Another one that is easy to implement is the RC-IO jack. It allows the unit to accept commands via this jack. Also, any IR commands that get picked up by the unit's internal IR sensor get sent out this jack. It is wired like this:



So, when would you want to use an RC-IO jack? Well, I can think of one use, and that's when you would combine it with an RC-IX jack, like this:


So, you could have your control line going into the RC-IX jack on one unit. Then, if you want to control a second unit, you would plug in a cable between unit one's RC-IO jack into unit two's RC-IX jack.

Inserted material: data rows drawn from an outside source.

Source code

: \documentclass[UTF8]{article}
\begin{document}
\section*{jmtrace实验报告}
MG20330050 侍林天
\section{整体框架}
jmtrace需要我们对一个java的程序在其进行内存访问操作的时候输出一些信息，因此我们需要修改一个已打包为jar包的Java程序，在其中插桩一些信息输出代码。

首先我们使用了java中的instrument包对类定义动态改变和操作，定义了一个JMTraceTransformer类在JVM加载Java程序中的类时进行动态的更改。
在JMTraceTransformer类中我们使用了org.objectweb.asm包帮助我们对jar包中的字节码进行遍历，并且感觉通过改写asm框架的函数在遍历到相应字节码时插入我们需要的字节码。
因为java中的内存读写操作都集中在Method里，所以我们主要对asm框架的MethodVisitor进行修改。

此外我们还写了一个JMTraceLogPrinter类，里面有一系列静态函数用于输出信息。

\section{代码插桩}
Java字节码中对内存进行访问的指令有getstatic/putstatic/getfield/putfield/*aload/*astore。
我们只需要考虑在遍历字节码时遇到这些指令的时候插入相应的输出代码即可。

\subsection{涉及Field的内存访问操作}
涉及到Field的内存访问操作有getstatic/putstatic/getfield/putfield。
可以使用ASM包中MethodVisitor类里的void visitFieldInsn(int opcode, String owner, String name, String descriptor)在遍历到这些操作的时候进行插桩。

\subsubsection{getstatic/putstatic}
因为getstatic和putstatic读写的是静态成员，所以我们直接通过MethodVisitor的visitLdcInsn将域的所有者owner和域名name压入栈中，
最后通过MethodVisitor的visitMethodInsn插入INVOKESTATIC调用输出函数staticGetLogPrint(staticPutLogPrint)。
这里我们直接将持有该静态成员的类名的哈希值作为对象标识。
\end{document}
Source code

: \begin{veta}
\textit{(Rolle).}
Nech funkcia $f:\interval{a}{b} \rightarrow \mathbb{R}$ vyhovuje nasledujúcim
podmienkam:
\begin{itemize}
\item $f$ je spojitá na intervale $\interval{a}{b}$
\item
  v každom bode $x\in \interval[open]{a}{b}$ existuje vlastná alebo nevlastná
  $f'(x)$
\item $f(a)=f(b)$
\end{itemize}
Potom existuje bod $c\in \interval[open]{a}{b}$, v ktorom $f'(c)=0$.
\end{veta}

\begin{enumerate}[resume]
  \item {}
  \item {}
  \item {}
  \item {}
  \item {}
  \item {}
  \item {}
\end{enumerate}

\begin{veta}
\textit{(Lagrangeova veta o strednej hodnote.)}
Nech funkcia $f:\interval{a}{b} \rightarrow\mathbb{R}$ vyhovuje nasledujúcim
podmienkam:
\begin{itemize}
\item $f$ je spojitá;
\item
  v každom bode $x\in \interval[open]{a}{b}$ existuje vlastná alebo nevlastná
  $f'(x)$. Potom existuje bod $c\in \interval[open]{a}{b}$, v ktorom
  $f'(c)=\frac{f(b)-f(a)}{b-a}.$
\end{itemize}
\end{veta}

The wiring for an RC-I jacks is a little trickier, because you want to accept input, but have no output, and you don't want to disable the internal IR sensor. You would need some sort of buffer to allow the signal to pass only one way. The same is true for RC-O jacks. Maybe a simple diode would work. I'll leave that up to you.

18 Comments:

At Friday, May 05, 2006 3:05:00 AM, Blogger Phillip said...

That's a great hack. I don't have a Pioneer stereo now, but my mother had one when I was a kid, and I could never figure out what those jacks in the back were for! (She had me (10 years old) hooking up the stereo.)

 
At Friday, May 05, 2006 2:36:00 PM, Anonymous Anonymous said...

This is tooo cool. I have only one entertainment system right now, but I've been fiddling with the idea of running wires up to my computer upstairs. It would be really cool to be able to not only control the receiver but also the VCR and DVD player by recording the signals for the different command as functions in a delphi programs.

Thanks for the idea!

 
At Tuesday, July 07, 2009 6:11:00 AM, Blogger Unknown said...

Nice work. Thanks for the excellent documentation of your explorations.

 
At Monday, January 11, 2010 3:05:00 AM, Blogger Unknown said...

Wow, inpressive experiment. I have these jacks on my pre-amp and amp and was just looking for the correct cable to attach them. So any 3.5mm mono cable will work?

 
At Monday, November 22, 2010 11:25:00 AM, Blogger Unknown said...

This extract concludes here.